As a person who has trouble comfortably ascending a ladder to clean leaves out of the gutters, I can’t begin to understand how one climbs a half-mile-high rock wall, knowing that one mistake and it’s all over.
What if you sneeze? Or get a cramp? Or (unlikely) some kind of giant bird lands on your head?
I wish Alex no misfortune. It just seems to me that given the risks involved in his profession, this is not a man who is likely to pass from natural causes.
I don’t think you’ll be surprised to learn, then, that when it comes to running my business, I take the exact opposite approach: There is no single thing that can happen – or not happen – that can cause everything to come tumbling down at once.
And while it may not be edge (or even middle) of your seat TED Talk-worthy, it strikes me as a pretty good formula for sticking around as a “free solo” for years and years.
Some specific recommendations:
- Try lots of things.
One of the things I like most about working alone is that you don’t need to convince anyone else before taking action. You don’t need a proven idea, you just need an idea.This newsletter, for example. I started doing it back in 1999 because I liked writing and email was cool. And even though today, it has evolved to become the main engine of all my marketing, at the time I had no evidence to suggest it was worth the effort or money involved.
Are there things I try that don’t go anywhere? All the time. A few years ago, for example, I put on an all day workshop that was incredibly successful, except for the fact that not a single person showed up. (On the bright side, I arrived home with lots of sandwiches.)

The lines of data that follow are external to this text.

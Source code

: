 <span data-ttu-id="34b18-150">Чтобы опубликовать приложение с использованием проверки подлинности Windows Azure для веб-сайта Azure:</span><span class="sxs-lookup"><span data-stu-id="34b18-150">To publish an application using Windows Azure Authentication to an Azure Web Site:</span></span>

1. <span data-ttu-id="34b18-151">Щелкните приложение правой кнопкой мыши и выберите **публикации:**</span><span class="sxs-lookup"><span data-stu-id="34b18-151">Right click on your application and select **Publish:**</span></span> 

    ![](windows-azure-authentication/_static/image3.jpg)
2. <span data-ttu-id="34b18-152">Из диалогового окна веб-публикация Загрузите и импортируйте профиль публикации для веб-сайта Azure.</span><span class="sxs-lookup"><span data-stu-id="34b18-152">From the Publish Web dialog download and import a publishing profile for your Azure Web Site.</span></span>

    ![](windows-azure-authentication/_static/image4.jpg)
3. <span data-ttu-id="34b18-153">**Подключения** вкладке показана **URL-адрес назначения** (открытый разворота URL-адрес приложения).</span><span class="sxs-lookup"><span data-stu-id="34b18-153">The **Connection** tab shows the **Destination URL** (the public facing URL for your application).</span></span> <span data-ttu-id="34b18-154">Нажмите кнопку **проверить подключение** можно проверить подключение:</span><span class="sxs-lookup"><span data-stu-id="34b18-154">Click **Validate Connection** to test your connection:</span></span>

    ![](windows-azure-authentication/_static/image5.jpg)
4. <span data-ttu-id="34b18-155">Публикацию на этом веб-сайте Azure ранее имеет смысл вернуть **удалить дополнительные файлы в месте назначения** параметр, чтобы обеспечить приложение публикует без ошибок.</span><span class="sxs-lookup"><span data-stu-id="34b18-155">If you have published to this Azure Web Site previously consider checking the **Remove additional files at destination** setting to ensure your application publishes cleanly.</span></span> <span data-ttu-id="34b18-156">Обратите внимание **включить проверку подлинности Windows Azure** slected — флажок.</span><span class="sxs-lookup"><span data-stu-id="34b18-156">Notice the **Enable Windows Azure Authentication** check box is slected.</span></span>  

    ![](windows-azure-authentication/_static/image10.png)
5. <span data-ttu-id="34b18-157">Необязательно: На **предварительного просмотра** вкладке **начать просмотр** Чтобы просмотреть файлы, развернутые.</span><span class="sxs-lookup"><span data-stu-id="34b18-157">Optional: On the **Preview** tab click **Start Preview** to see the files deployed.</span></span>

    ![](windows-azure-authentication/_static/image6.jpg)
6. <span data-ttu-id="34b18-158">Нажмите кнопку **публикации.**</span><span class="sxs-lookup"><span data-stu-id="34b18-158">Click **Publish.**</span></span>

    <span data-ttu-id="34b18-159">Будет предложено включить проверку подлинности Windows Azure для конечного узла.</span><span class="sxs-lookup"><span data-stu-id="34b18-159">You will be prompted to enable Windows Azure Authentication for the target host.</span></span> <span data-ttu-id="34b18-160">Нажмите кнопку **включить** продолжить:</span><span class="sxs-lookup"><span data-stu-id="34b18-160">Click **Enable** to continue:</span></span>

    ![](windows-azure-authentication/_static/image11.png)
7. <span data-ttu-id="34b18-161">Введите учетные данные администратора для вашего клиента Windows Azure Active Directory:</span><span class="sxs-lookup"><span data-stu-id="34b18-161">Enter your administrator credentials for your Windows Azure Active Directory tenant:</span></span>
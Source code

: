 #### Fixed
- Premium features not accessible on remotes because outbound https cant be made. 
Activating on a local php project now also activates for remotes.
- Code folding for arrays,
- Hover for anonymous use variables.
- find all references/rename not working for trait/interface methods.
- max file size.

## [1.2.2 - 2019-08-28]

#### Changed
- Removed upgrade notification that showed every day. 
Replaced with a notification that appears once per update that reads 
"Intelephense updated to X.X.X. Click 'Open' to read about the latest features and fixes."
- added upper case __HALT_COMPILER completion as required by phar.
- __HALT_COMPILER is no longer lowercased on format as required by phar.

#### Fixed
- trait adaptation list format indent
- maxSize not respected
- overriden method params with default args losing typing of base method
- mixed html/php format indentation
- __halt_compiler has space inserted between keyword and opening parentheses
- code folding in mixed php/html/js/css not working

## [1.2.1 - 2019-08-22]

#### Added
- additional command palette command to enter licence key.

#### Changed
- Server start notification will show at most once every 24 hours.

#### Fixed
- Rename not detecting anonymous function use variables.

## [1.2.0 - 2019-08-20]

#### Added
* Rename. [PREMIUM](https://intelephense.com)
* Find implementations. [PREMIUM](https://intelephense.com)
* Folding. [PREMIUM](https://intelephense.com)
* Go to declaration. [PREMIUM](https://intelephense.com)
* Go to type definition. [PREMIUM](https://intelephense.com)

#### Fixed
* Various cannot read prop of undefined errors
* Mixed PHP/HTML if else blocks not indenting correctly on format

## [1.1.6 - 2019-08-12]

But it doesn’t matter. While often ego-deflating, few things you attempt will be fatal. As long as you keep trying new stuff, some of it is going to work.
- Offer many different products and services.
If you’re just starting out, there’s no better strategy than a narrow focus on one specific thing. That allows you to get really good at something and develop a reputation.But there’s risk there too. If that one thing flops or fades – for whatever reason – it’s a long way down.
So over time, I’ve tried to assemble a mix of things: live webinars, prerecorded programs, books, coaching, consulting, affiliate programs. They tend to wax and wane independent of each other, so the pendulum never swings too far in either direction.
- Work with more than one or two clients at a time.
About 15 years ago, I had one huge client. At one point, they accounted for 70% of my monthly income. The money was nice, but it was like having a job: One change in their strategy, budget or whatever, and it could all end quickly. For the four years I worked with them, I was never able to relax.
Today, I work with 12 – 15 clients at any one time. Partly because I like the variety, but also because I love knowing that nobody has the power to push me all the way off the cliff.
Here’s the bottom line. Every solo and small business professional I know has a pretty clear understanding of what they sell, how much they charge and, if hired, how they will go about doing the work.
That matters, of course. But what people don’t seem to give much thought to is the system they are creating in terms of how the various client and project pieces fit together.
Put another way, there’s a big difference between climbing a 10-foot wall and climbing a 3,000-foot wall. In any given moment, the actions you take may be exactly the same – but the risks involved are anything but.
I want to get to the top of the cliff as much as you do. I’m just not willing to try it without a whole lot of rope tied around me.
- Have you ever had a giant bird land on your head? Send photos.
- What’s the highest thing you have ever climbed (extra credit if you were doing it illegally)?
- How many clients do you prefer to work with at any given time?